Sesuai dengan visi National Modificator & Aftermarket Association (NMAA) untuk memajukan industri modifikasi dan aftermarket Tanah Air, saat ini tengah berlangsung forum diskusi untuk merumuskan standarisasi kompetensi modifikasi nasional yang difasilitasi Kementerian Perindustrian (Kemenperin) Republik Indonesia. Hal ini sejalan dengan program Pemerintah untuk memajukan dan mengedepankan Sumber Daya Manusia (SDM) yang unggul dan inovatif dalam menyongsong era industri 4.0 dan pertumbuhan ekonomi yang tinggi.
“Industri modifikasi merupakan industri padat karya yang mengedepankan keahlian SDM yang terlibat di dalamnya. Dan Indonesia memiliki ahli-ahli modifikasi terbaik yang bisa menghasilkan produk-produk berkualitas yang diakui dunia,” sebut Andre Mulyadi, founder NMAA. Karena itu diprediksi industri modifikasi bakal menjadi salah satu bisnis bidang otomotif yang memiliki kesempatan berkembang menjanjikan dalam beberapa tahun ke depan. Maka Pemerintah melihat pentingnya sebuah standarisasi kompetensi SDM untuk modifikator agar terjadi pemerataan pengetahuan, skill, dan manajemen yang baik.

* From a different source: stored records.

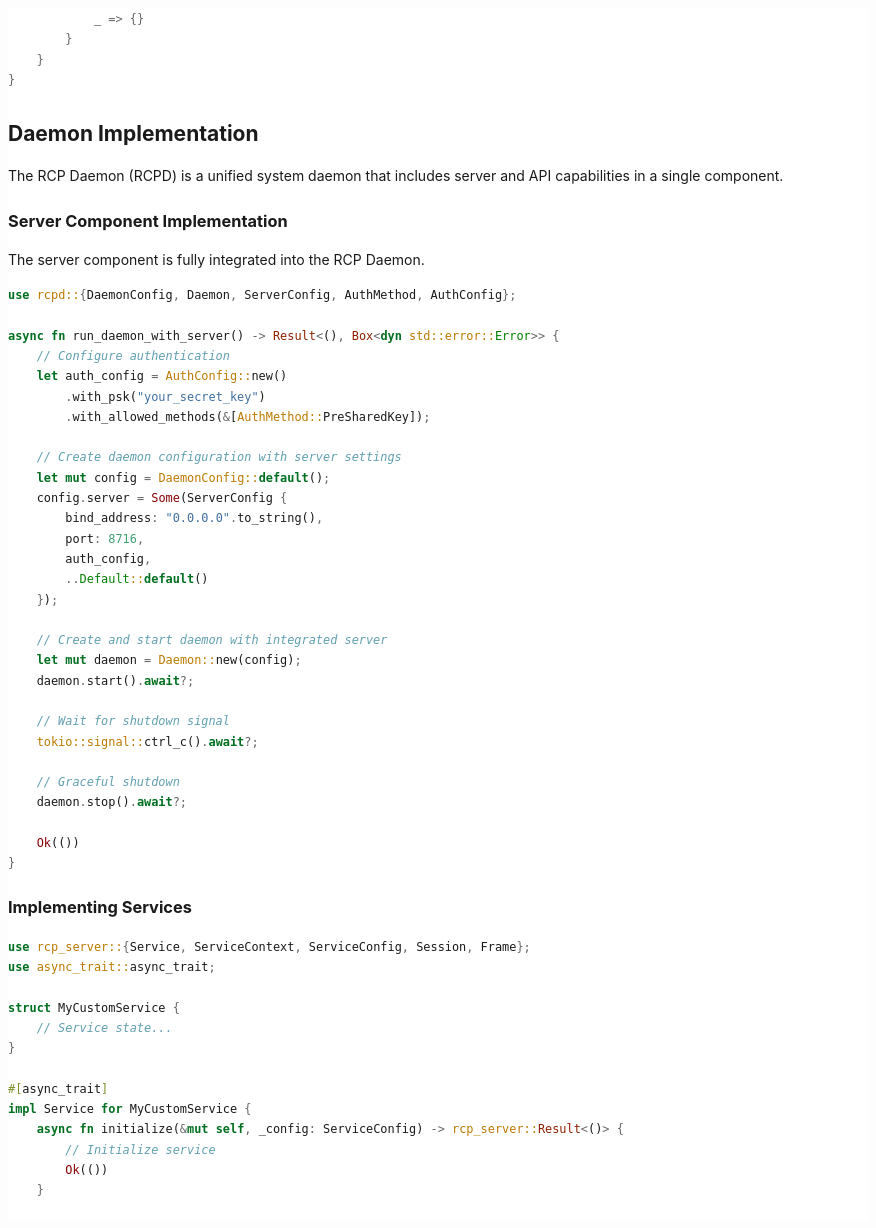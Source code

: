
 ```rust
            _ => {}
        }
    }
}
```

## Daemon Implementation

The RCP Daemon (RCPD) is a unified system daemon that includes server and API capabilities in a single component.

### Server Component Implementation

The server component is fully integrated into the RCP Daemon.

```rust
use rcpd::{DaemonConfig, Daemon, ServerConfig, AuthMethod, AuthConfig};

async fn run_daemon_with_server() -> Result<(), Box<dyn std::error::Error>> {
    // Configure authentication
    let auth_config = AuthConfig::new()
        .with_psk("your_secret_key")
        .with_allowed_methods(&[AuthMethod::PreSharedKey]);
    
    // Create daemon configuration with server settings
    let mut config = DaemonConfig::default();
    config.server = Some(ServerConfig {
        bind_address: "0.0.0.0".to_string(),
        port: 8716,
        auth_config,
        ..Default::default()
    });
    
    // Create and start daemon with integrated server
    let mut daemon = Daemon::new(config);
    daemon.start().await?;
    
    // Wait for shutdown signal
    tokio::signal::ctrl_c().await?;
    
    // Graceful shutdown
    daemon.stop().await?;
    
    Ok(())
}
```

### Implementing Services

```rust
use rcp_server::{Service, ServiceContext, ServiceConfig, Session, Frame};
use async_trait::async_trait;

struct MyCustomService {
    // Service state...
}

#[async_trait]
impl Service for MyCustomService {
    async fn initialize(&mut self, _config: ServiceConfig) -> rcp_server::Result<()> {
        // Initialize service
        Ok(())
    }
    
```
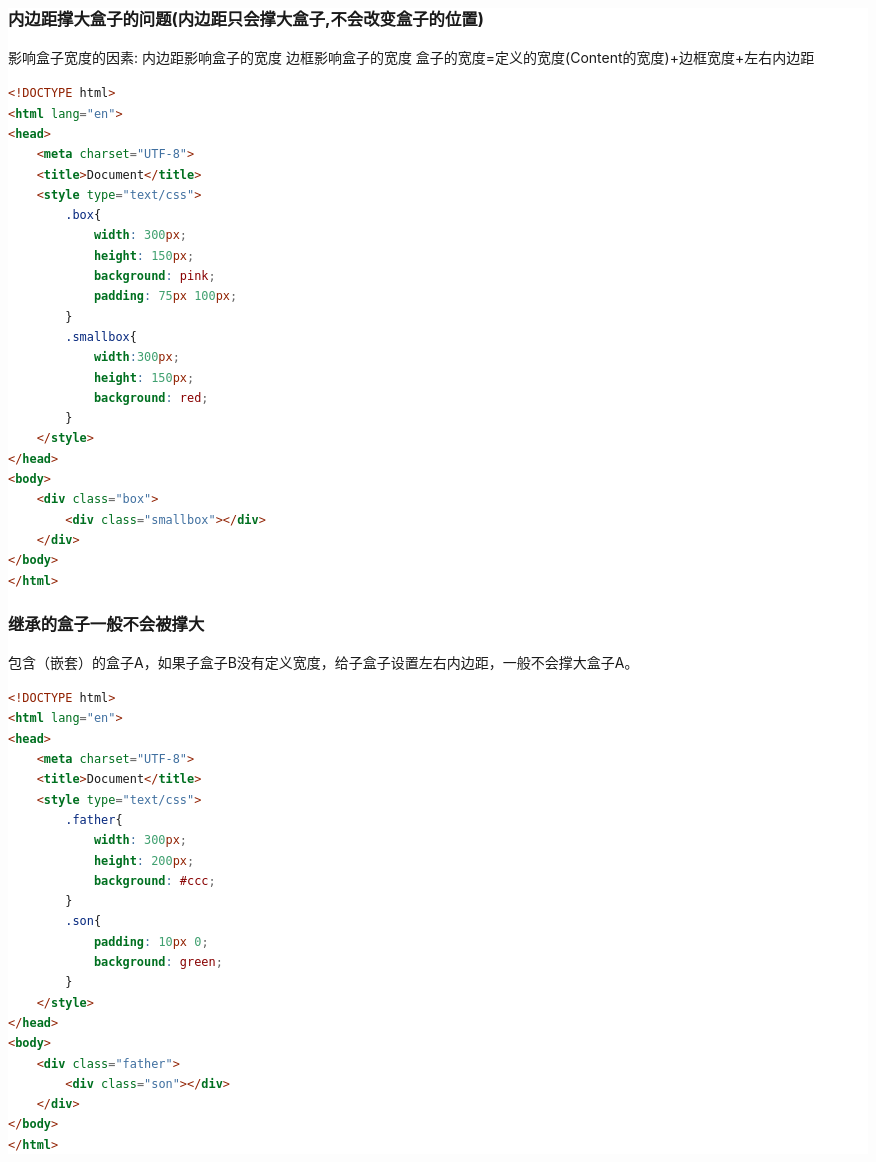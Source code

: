 ### 内边距撑大盒子的问题(内边距只会撑大盒子,不会改变盒子的位置)
影响盒子宽度的因素:
    内边距影响盒子的宽度
    边框影响盒子的宽度
盒子的宽度=定义的宽度(Content的宽度)+边框宽度+左右内边距

```html
<!DOCTYPE html>
<html lang="en">
<head>
    <meta charset="UTF-8">
    <title>Document</title>
    <style type="text/css">
        .box{
            width: 300px;
            height: 150px;
            background: pink;
            padding: 75px 100px;
        }
        .smallbox{
            width:300px;
            height: 150px;
            background: red;
        }
    </style>
</head>
<body>
    <div class="box">
        <div class="smallbox"></div>
    </div>
</body>
</html>
```

### 继承的盒子一般不会被撑大
包含（嵌套）的盒子A，如果子盒子B没有定义宽度，给子盒子设置左右内边距，一般不会撑大盒子A。
```html
<!DOCTYPE html>
<html lang="en">
<head>
    <meta charset="UTF-8">
    <title>Document</title>
    <style type="text/css">
        .father{
            width: 300px;
            height: 200px;
            background: #ccc;
        }
        .son{
            padding: 10px 0;
            background: green;  
        }
    </style>
</head>
<body>
    <div class="father">
        <div class="son"></div>
    </div>
</body>
</html>
```
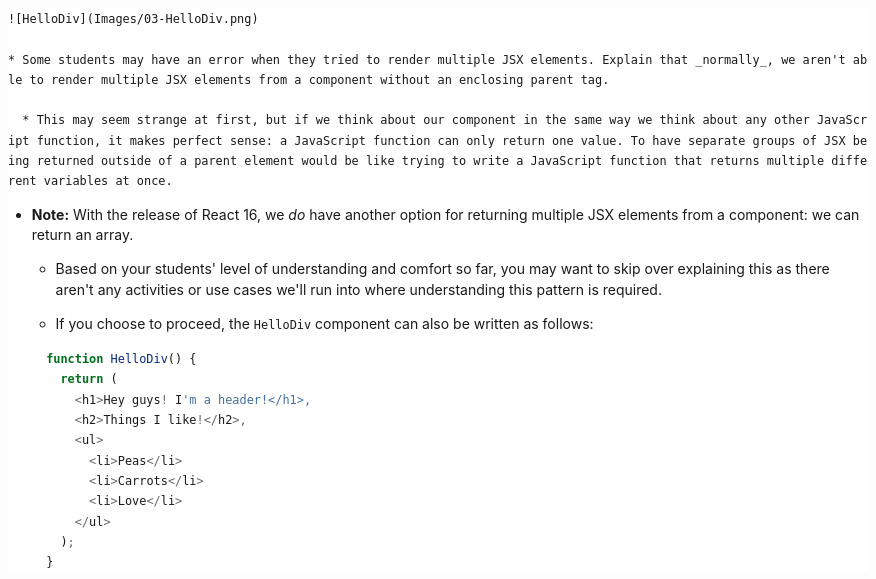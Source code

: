     ![HelloDiv](Images/03-HelloDiv.png)

    * Some students may have an error when they tried to render multiple JSX elements. Explain that _normally_, we aren't able to render multiple JSX elements from a component without an enclosing parent tag.

      * This may seem strange at first, but if we think about our component in the same way we think about any other JavaScript function, it makes perfect sense: a JavaScript function can only return one value. To have separate groups of JSX being returned outside of a parent element would be like trying to write a JavaScript function that returns multiple different variables at once.

  * **Note:** With the release of React 16, we _do_ have another option for returning multiple JSX elements from a component: we can return an array.

    * Based on your students' level of understanding and comfort so far, you may want to skip over explaining this as there aren't any activities or use cases we'll run into where understanding this pattern is required.

    * If you choose to proceed, the `HelloDiv` component can also be written as follows:

    ```js
      function HelloDiv() {
        return (
          <h1>Hey guys! I'm a header!</h1>,
          <h2>Things I like!</h2>,
          <ul>
            <li>Peas</li>
            <li>Carrots</li>
            <li>Love</li>
          </ul>
        );
      }
    ```
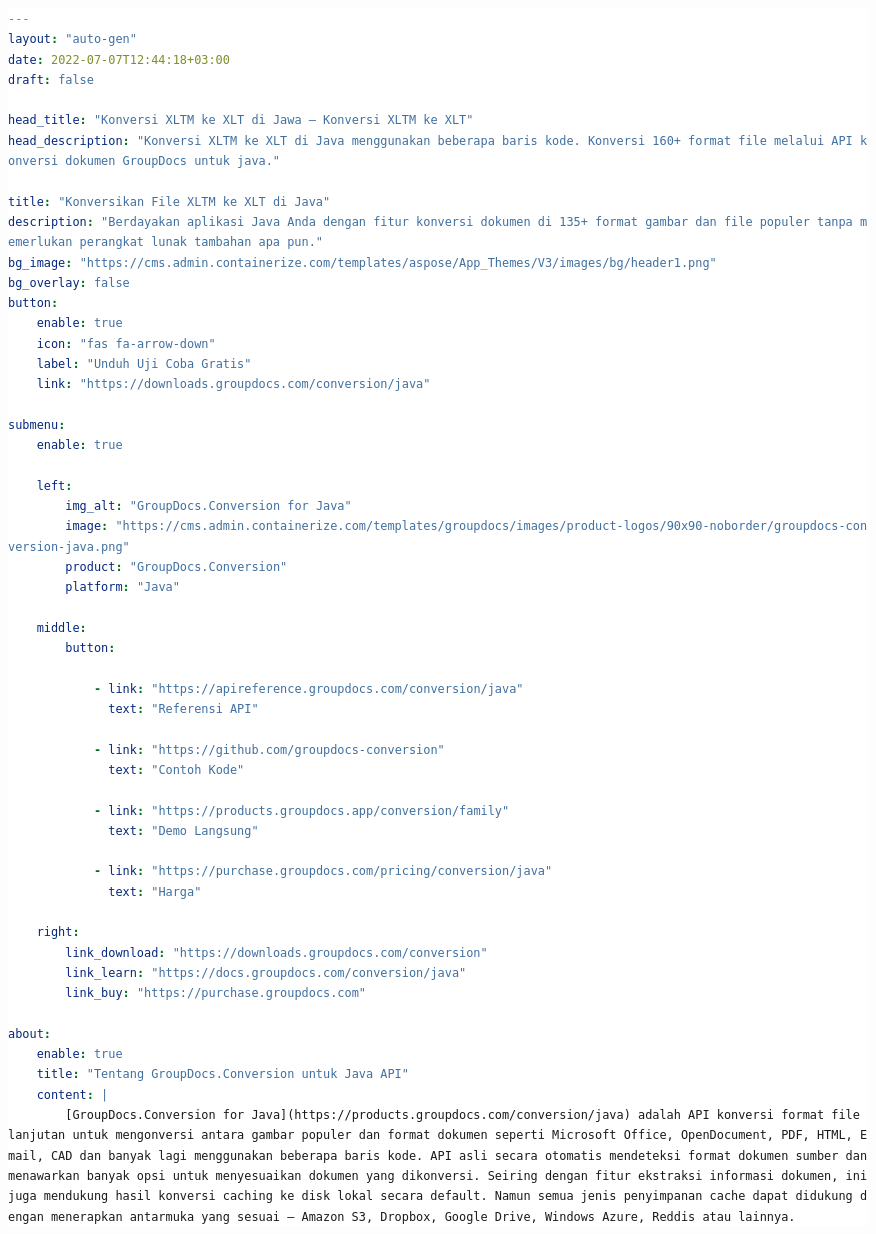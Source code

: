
 ```yaml
---
layout: "auto-gen"
date: 2022-07-07T12:44:18+03:00
draft: false

head_title: "Konversi XLTM ke XLT di Jawa – Konversi XLTM ke XLT"
head_description: "Konversi XLTM ke XLT di Java menggunakan beberapa baris kode. Konversi 160+ format file melalui API konversi dokumen GroupDocs untuk java."

title: "Konversikan File XLTM ke XLT di Java"
description: "Berdayakan aplikasi Java Anda dengan fitur konversi dokumen di 135+ format gambar dan file populer tanpa memerlukan perangkat lunak tambahan apa pun."
bg_image: "https://cms.admin.containerize.com/templates/aspose/App_Themes/V3/images/bg/header1.png"
bg_overlay: false
button:
    enable: true
    icon: "fas fa-arrow-down"
    label: "Unduh Uji Coba Gratis"
    link: "https://downloads.groupdocs.com/conversion/java"

submenu:
    enable: true

    left:
        img_alt: "GroupDocs.Conversion for Java"
        image: "https://cms.admin.containerize.com/templates/groupdocs/images/product-logos/90x90-noborder/groupdocs-conversion-java.png"
        product: "GroupDocs.Conversion"
        platform: "Java"

    middle:
        button:

            - link: "https://apireference.groupdocs.com/conversion/java"
              text: "Referensi API"

            - link: "https://github.com/groupdocs-conversion"
              text: "Contoh Kode"

            - link: "https://products.groupdocs.app/conversion/family"
              text: "Demo Langsung"

            - link: "https://purchase.groupdocs.com/pricing/conversion/java"
              text: "Harga"

    right:
        link_download: "https://downloads.groupdocs.com/conversion"
        link_learn: "https://docs.groupdocs.com/conversion/java"
        link_buy: "https://purchase.groupdocs.com"

about:
    enable: true
    title: "Tentang GroupDocs.Conversion untuk Java API"
    content: |
        [GroupDocs.Conversion for Java](https://products.groupdocs.com/conversion/java) adalah API konversi format file lanjutan untuk mengonversi antara gambar populer dan format dokumen seperti Microsoft Office, OpenDocument, PDF, HTML, Email, CAD dan banyak lagi menggunakan beberapa baris kode. API asli secara otomatis mendeteksi format dokumen sumber dan menawarkan banyak opsi untuk menyesuaikan dokumen yang dikonversi. Seiring dengan fitur ekstraksi informasi dokumen, ini juga mendukung hasil konversi caching ke disk lokal secara default. Namun semua jenis penyimpanan cache dapat didukung dengan menerapkan antarmuka yang sesuai – Amazon S3, Dropbox, Google Drive, Windows Azure, Reddis atau lainnya.

```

Penyusunan standarisasi kompetensi yang disebut sebagai Rancangan Standar Kompetensi Kerja Nasional Indonesia (RSKKNI) bidang modifikasi ini melibatkan para pelaku modifikasi Tanah Air yang berpengalaman puluhan tahun dalam bidangnya. Di antaranya adalah Tomi Airbrush, Permaisuri Ban, Vertue Concept, Yoong Motor, dan beberapa modifikator lainya dari berbagai daerah yang sudah berlangsung sejak November lalu.
“Industri modifikasi nasional merupakan bagian potensi yang kami pandang perlu terus dikembangkan, didorong, dan terus didukung, sehingga melalui RSKKNI yang sedang disusun dapat menghasilkan tenaga kerja terampil dan siap masuk ke dalam industri modifikasi,” sambut Putu Juli Ardika, Direktur Industri Maritim, Alat Transportasi, dan Alat Pertahanan Kemenperin RI.
Penyusunan RSKKNI bidang modifikasi juga dibantu beberapa orang praktisi industri otomotif, akademik, lembaga sertifikasi, serta pihak lain yang terkait. Saat ini RSKKNI masih dalam tahap perumusan, yang nantinya akan diverifikasi secara internal, pra konvensi, dan dilanjutkan dengan verifikasi eksternal, konvensi nasional, serta penetapan.
Jadi tak lama lagi modifikasi memiliki satu standarisasi SDM yang diakui pemerintah! Viva modifikasi!